The Floyd Mayweather versus Conor McGregor bout was billed as more than a boxing match. Picture: Christopher Katsarov/The Canadian Press via AP

It’s difficult to take this spectacle of orchestrated human depravity seriously, but it is perhaps an accidental reflection of where we are as humanity.
Our world is shaped by the existence of inequality, racism, sexism, greed and the constant desire to pummel the living daylights out of each other for the hell of it. The world has gone mad, there’s no getting around it. 

I mean, Donald Trump is not only in the White House, he’s actively dismantling the furniture. Jacob Zuma miraculously still has a job, and the Mugabes are – yes, still on the iron throne.

Let’s be honest, it’s a weird world of overt violence by the state and active bigotry by its citizenry. For Exhibits 1, 2 and 3 respectively I will point you in the direction of Charlottesville, the coffin assault in South Africa – and a human smorgasbord of hypocrisy, Andile Mngxitama.

The Floyd Mayweather versus Conor McGregor bout was billed as more than a boxing match. Boxing had little to do with it, now that you think about it. It had everything to do with trashy men talking trash as a precursor to punching each other in the face, with expensive boxing gloves.

The fight was set up in a racial context from the very beginning; the successful black professional boxer who somehow became a representative of “the establishment” supported by largely working class blacks and Latinos, versus the white, racist mixed martial arts fighter backed mainly by working-class white males in Europe and the US.  

It's the American “hero” with the billion-dollar smile versus the Irish loudmouth with broken teeth, and what appears to be a permanent concussion. Down to its core, and in the context of the world we live in today, it is black versus white. 

Both men walk away from it with at least $100-million each. Mayweather will reportedly earn about $300-million, taking him into the $1-billion club. That doesn’t mean he is worth $1-billion though.

The fight beat most movies at the box office. According to some reports, the fight earned $2.6-million at 534 theatres which charged fans $40 admission. It’s one helluva marketing exercise.

But what does it mean that we can throw such obscene amounts of money at two men who don’t represent much more than anger, violence and greed? I’m sure they have some redeeming qualities inside them both, and a number of charities, but they’re not exactly trading on family values. 

The worst part is that we all bought into it, becoming overnight boxing experts and commentators, some even suggesting tactics McGregor should apply. The power of social media is miraculous. We actually believe our own bullsh*t. 

According to MMA Mad’s website (Yes, I’m quoting an MMA website), from the beginning of fight week to the end of fight week, Mayweather gained 289 225 likes on Facebook, 1 103 364 followers on Instagram and 154 308 followers on Twitter, earning a 4.17% increase across all platforms.

McGregor gained 574 209 likes on Facebook, 1 647 782 followers on Instagram and 366 343 followers on Twitter, earning the Irishman an 8.96% increase in followers.

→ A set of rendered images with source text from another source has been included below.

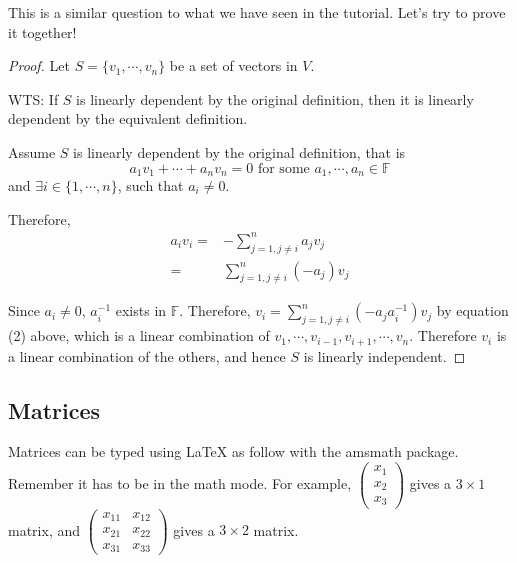 \documentclass{article}
\newcommand{\Sum}{\displaystyle\sum} %
\begin{document}
This is a similar question to what we have seen in the tutorial. Let's try to prove it together!

\begin{proof} %
Let $S = \{ v_1, \cdots, v_n\}$ be a set of vectors in $V$.

WTS: If $S$ is linearly dependent by the original definition, then it is linearly dependent by the equivalent definition.

Assume $S$ is linearly dependent by the original definition, that is
$$
a_1 v_1 + \cdots + a_n v_n = 0 \text{ for some } a_1, \cdots, a_n \in \mathbb{F}
$$
and $\exists i \in \{ 1, \cdots, n \}$, such that $a_i \neq 0$.

Therefore,
\begin{align} %
    a_i v_i =& - \Sum_{j=1, j \neq i}^{n} a_j v_j \\ 
            =& \Sum_{j=1, j \neq i}^{n} (-a_j) v_j
\end{align}


Since $a_i \neq 0$, $a_i^{-1}$ exists in $\mathbb{F}$. Therefore, 
$v_i = \Sum_{j=1, j \neq i}^{n} (-a_j a_i^{-1}) v_j$ by equation (2) above, which is a linear combination of $v_1, \cdots, v_{i-1}, v_{i+1}, \cdots, v_n$. Therefore $v_i$ is a linear combination of the others, and hence $S$ is linearly independent.

\end{proof}

\subsection{Matrices}

Matrices can be typed using LaTeX as follow with the amsmath package. Remember it has to be in the math mode. For example,
$
\begin{pmatrix}
x_1 \\ x_2 \\ x_3
\end{pmatrix}
$
gives a $3 \times 1$ matrix, and
$
\begin{pmatrix}
x_{11} & x_{12} \\ x_{21} & x_{22} \\ x_{31} & x_{33}
\end{pmatrix}
$
gives a $3 \times 2$ matrix.
\end{document}
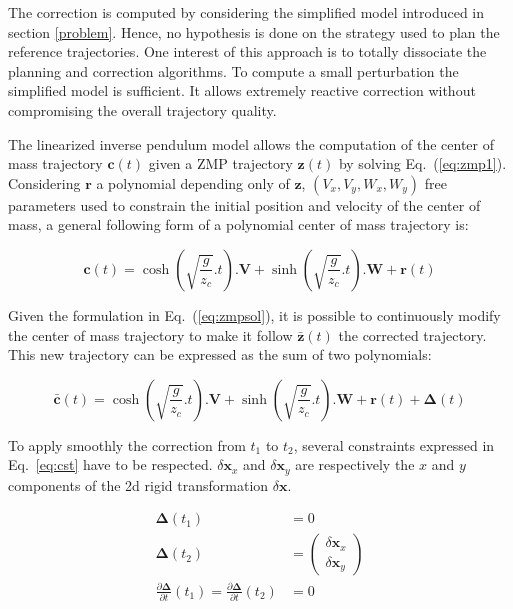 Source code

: The correction is computed by considering the simplified model
introduced in section \ref{problem}. Hence, no hypothesis is done on
the strategy used to plan the reference trajectories. One interest of
this approach is to totally dissociate the planning and correction
algorithms. To compute a small perturbation the simplified model is
sufficient. It allows extremely reactive correction without
compromising the overall trajectory quality.


The linearized inverse pendulum model allows the computation of the
center of mass trajectory $\mathbf{c}(t)$ given a ZMP trajectory
$\mathbf{z}(t)$ by solving Eq.~(\ref{eq:zmp1}). Considering $\mathbf{r}$ a
polynomial depending only of $\mathbf{z}$, $(V_x, V_y, W_x, W_y)$ free
parameters used to constrain the initial position and velocity of the
center of mass, a general following form of a polynomial center of
mass trajectory is:

\begin{equation} \label{eq:zmpsol}
  \mathbf{c}(t) = \cosh(\sqrt{\frac{g}{z_c}}.t) . \mathbf{V} + \sinh(\sqrt{\frac{g}{z_c}}.t) . \mathbf{W} + \mathbf{r}(t)
\end{equation}

Given the formulation in Eq.~(\ref{eq:zmpsol}), it is possible to
continuously modify the center of mass trajectory to make it follow
\mbox{$\bar{\mathbf{z}}(t)$} the corrected trajectory. This new
trajectory can be expressed as the sum of two polynomials:

\begin{equation} \label{eq:zmpsolcor}
  \bar{\mathbf{c}}(t) = \cosh(\sqrt{\frac{g}{z_c}}.t) . \mathbf{V} +
  \sinh(\sqrt{\frac{g}{z_c}}.t) . \mathbf{W} + \mathbf{r}(t) + \mathbf{\Delta}(t)
\end{equation}

To apply smoothly the correction from $t_1$ to $t_2$, several
constraints expressed in Eq.~\ref{eq:cst} have to be respected.
$\delta \mathbf{x}_x$ and $\delta \mathbf{x}_y$ are respectively the
$x$ and $y$ components of the 2d rigid transformation $\delta
\mathbf{x}$.

\begin{equation}
\begin{aligned}
  \mathbf{\Delta}(t_1) &= 0\\
  \mathbf{\Delta}(t_2) &= \left(
  \begin{array}{c}
    \delta \mathbf{x}_x \\
    \delta \mathbf{x}_y
  \end{array}
  \right)\\
  \frac{\partial \mathbf{\Delta}}{\partial t}(t_1) = \frac{\partial
    \mathbf{\Delta}}{\partial t}(t_2) &= 0
\end{aligned}
\label{eq:cst}
\end{equation}

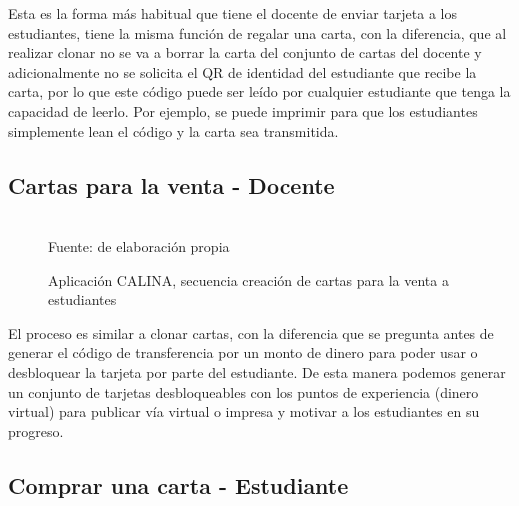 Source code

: Esta es la forma más habitual que tiene el docente de enviar tarjeta a los estudiantes, tiene la misma función 
de regalar una carta, con la diferencia, que al realizar clonar no se va a borrar la carta del conjunto de 
cartas del docente y adicionalmente no se solicita el QR de identidad del estudiante que recibe la carta, por 
lo que este código puede ser leído por cualquier estudiante que tenga la capacidad de leerlo. Por ejemplo, se 
puede imprimir para que los estudiantes simplemente lean el código y la carta sea transmitida.

\subsection{Cartas para la venta - Docente}

\begin{figure}[!htb]
\caption[]{Aplicación CALINA, secuencia creación de cartas para la venta a estudiantes}
\centering
\begin{adjustbox}{width=15cm}
\end{adjustbox}
\\
{\footnotesize Fuente: de elaboración propia}
\end{figure}

El proceso es similar a clonar cartas, con la diferencia que se pregunta antes de generar el código de 
transferencia por un monto de dinero para poder usar o desbloquear la tarjeta por parte del estudiante. De 
esta manera podemos generar un conjunto de tarjetas desbloqueables con los puntos de experiencia (dinero 
virtual) para publicar vía virtual o impresa y motivar a los estudiantes en su progreso.

\subsection{Comprar una carta - Estudiante}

McGregor gained 1 041 407 more followers than Mayweather during the week's festivities in Las Vegas.

Maybe I’m missing the point and maybe it’s about the athleticism, fitness and the pugilistic struggle between weak and strong. It’s entertainment, it’s show business – which means pretty much anything goes. We set the bar low at Honey Boo Boo. Mayweather and McGregor are there to make money, even if it means sowing hatred in an already tense landscape.

To be fair, there was some sick pleasure in seeing the white racist take a beating from the …oh wait a minute, the woman beater. It’s problematic this, isn’t it? There is no good guy here, and even participating in the spectacle adds legitimacy to it. The only presence of a woman was the beer ambassador.

Over the course of the longest build-up in boxing history, Mayweather often referenced the female body to degrade his opponent. We know the words. McGregor retorted with his own brand of racial stereotyping to rile Mayweather up and no doubt targeting Mayweather’s fan base too.

Every now and again men need to beat each other in the head, to celebrate the privilege of being male all over the world. Motto: We’ll measure the size of our nuclear missiles first, and grab you by the genitals later. 

Maybe I’m just a spoilsport and a hypocrite, because I do love a good game of football, with similar portrayals of masculinity and superiority. Maybe I’ve been doomed from the start. Maybe we all are. 

We cannot seem to shake off our corrupt male leaders who act with impunity, nor can we solve the violence against women and children that is enslaving them all over again. Nothing changes. Not in Angola, not in US or Kenya and certainly not in Zimbabwe. Men will continue to be men, and we will make them trend.

We don’t all have to like what Mayweather and McGregor have done, but we have a right not to participate in it. So, if you’re going to participate in this roadshow can we at least dial down the hate speech? And could they have not taken a pay cut?